Many wise people have suggested over the years, that children are more in touch with the intuitive side of things than adults. Children seem to exist in a world full of their imagination; and as they age this tends to dissipate. Of course, adults and parents are concerned that kids know the difference between the truth and imagination. In some ways, their proclivity toward intuition is discouraged by the process called ‘growing up’. Objective realty, if something such as this actually exists, is an agreement between human beings to see the basic properties of things in much the same way. This is the colour red, this is a table, this is a tree … and so on.

A Kid’s Guide to Intuition

In actual fact, we all see these things slightly differently, but sanity (another agreement) calls upon us to disregard the minutiae. Intuition is a non-logical sense of knowing or a premonition that is something is about to occur. Intuition lives on the borderland between imagination and reality. It is a shady half-world of inchoate things and happenings. Children are naturally more inclined to trust their intuitive sides, but the adult world frowns upon this peculiarity. We don’t want our kids to be in possession of any powers beyond our own limitations.

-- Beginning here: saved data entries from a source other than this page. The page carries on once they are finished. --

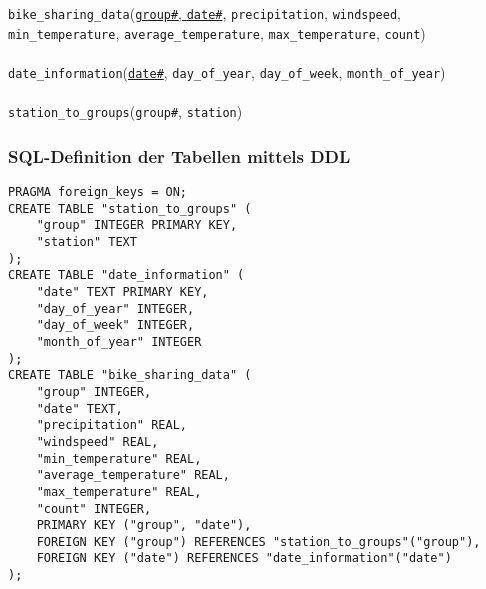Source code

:\documentclass{article}
\begin{document}
\texttt{bike\_sharing\_data}(\underline{\texttt{group\#}, \texttt{date\#}}, \texttt{precipitation}, \texttt{windspeed}, \texttt{min\_temperature}, \texttt{average\_temperature}, \texttt{max\_temperature}, \texttt{count})
\\\\
\texttt{date\_information}(\underline{\texttt{date\#}}, \texttt{day\_of\_year}, \texttt{day\_of\_week}, \texttt{month\_of\_year})
\\\\
\texttt{station\_to\_groups}(\texttt{group\#}, \texttt{station})



\subsubsection{SQL-Definition der Tabellen mittels DDL}

\begin{verbatim}
PRAGMA foreign_keys = ON; 
CREATE TABLE "station_to_groups" (
    "group" INTEGER PRIMARY KEY,
    "station" TEXT
);
CREATE TABLE "date_information" (
    "date" TEXT PRIMARY KEY,
    "day_of_year" INTEGER,
    "day_of_week" INTEGER,
    "month_of_year" INTEGER
);
CREATE TABLE "bike_sharing_data" (
    "group" INTEGER,
    "date" TEXT,
    "precipitation" REAL,
    "windspeed" REAL,
    "min_temperature" REAL,
    "average_temperature" REAL,
    "max_temperature" REAL,
    "count" INTEGER,
    PRIMARY KEY ("group", "date"),
    FOREIGN KEY ("group") REFERENCES "station_to_groups"("group"),
    FOREIGN KEY ("date") REFERENCES "date_information"("date")
);
\end{verbatim}
\end{document}
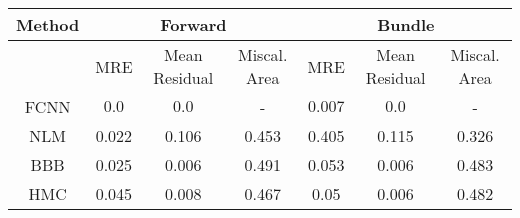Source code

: \documentclass[convert={outext=.png}]{standalone}
\begin{document}
\centering
\label{tab:experimental_results}



\begin{tabular}{c c c c c c c}
\hline
\hline
Method &  \multicolumn{3}{c}{Forward} & \multicolumn{3}{c}{Bundle} \\ \hline
 & MRE & Mean Residual & Miscal. Area & MRE & Mean Residual & Miscal. Area\\
 FCNN & $\mathbf{0.0}$ & $\mathbf{0.0}$ & - & $\mathbf{0.007}$ & $\mathbf{0.0}$ & - \\
 \hline
 NLM & 0.022 & 0.106 & 0.453 & 0.405 & 0.115 & 0.326 \\
 BBB & 0.025 & 0.006 & 0.491 & 0.053 & 0.006 & 0.483 \\
 HMC & 0.045 & 0.008 & 0.467 & 0.05 & 0.006 & 0.482 \\
\hline
\hline
\end{tabular}
\end{document}
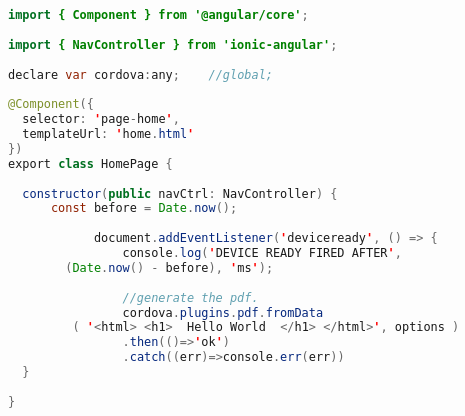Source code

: \begin{lstlisting}[language= Java, frame=single, label={example:pdf-gen}, caption= Penggunaan \textit{plugin} pada Ionic dan Angular]
import { Component } from '@angular/core';
 
import { NavController } from 'ionic-angular';
 
declare var cordova:any;    //global;
 
@Component({
  selector: 'page-home',
  templateUrl: 'home.html'
})
export class HomePage {
 
  constructor(public navCtrl: NavController) {
      const before = Date.now();
 
            document.addEventListener('deviceready', () => {
                console.log('DEVICE READY FIRED AFTER', 
		(Date.now() - before), 'ms');
 
                //generate the pdf.
                cordova.plugins.pdf.fromData
	     ( '<html> <h1>  Hello World  </h1> </html>', options )
                .then(()=>'ok')
                .catch((err)=>console.err(err))
  }
 
}
 
\end{lstlisting}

The whole idea of psychic guides – Red Indian Chief’s spirits long departed and Egyptian High Priests in the Temple of isis – are also part imagination and part intuition. They exist inside the minds of psychics and channels in that half-world of possibilities and endings. Perhaps, these gifted folk are at heart, still kids, who never had the magic knocked out of them. Peter Pans and Wendys communicating with Pirate Kings and Lost Boys, who may have a special message for you or me.

A kid’s guide to intuition should be based on an appreciation of the child’s sensitivities. Trusting oneself is, often, a lifetime’s quest. Is that because we disempower our children? Discourage their leaps of faith and put them back in the box too often? Perhaps, humanity needs to trust its children more often. Listen more intently to their fantasies and imaginings. Decipher some pattern or information in the half-light of the intuitive realm. We have named all the streets and towns, rivers, parks and countries. We, as adults, have pricked the balloons of imagination and sent them flaccid to the floor. The world of reality has been ironed flat, etched out in black and white; and we invite our kids to live inside that.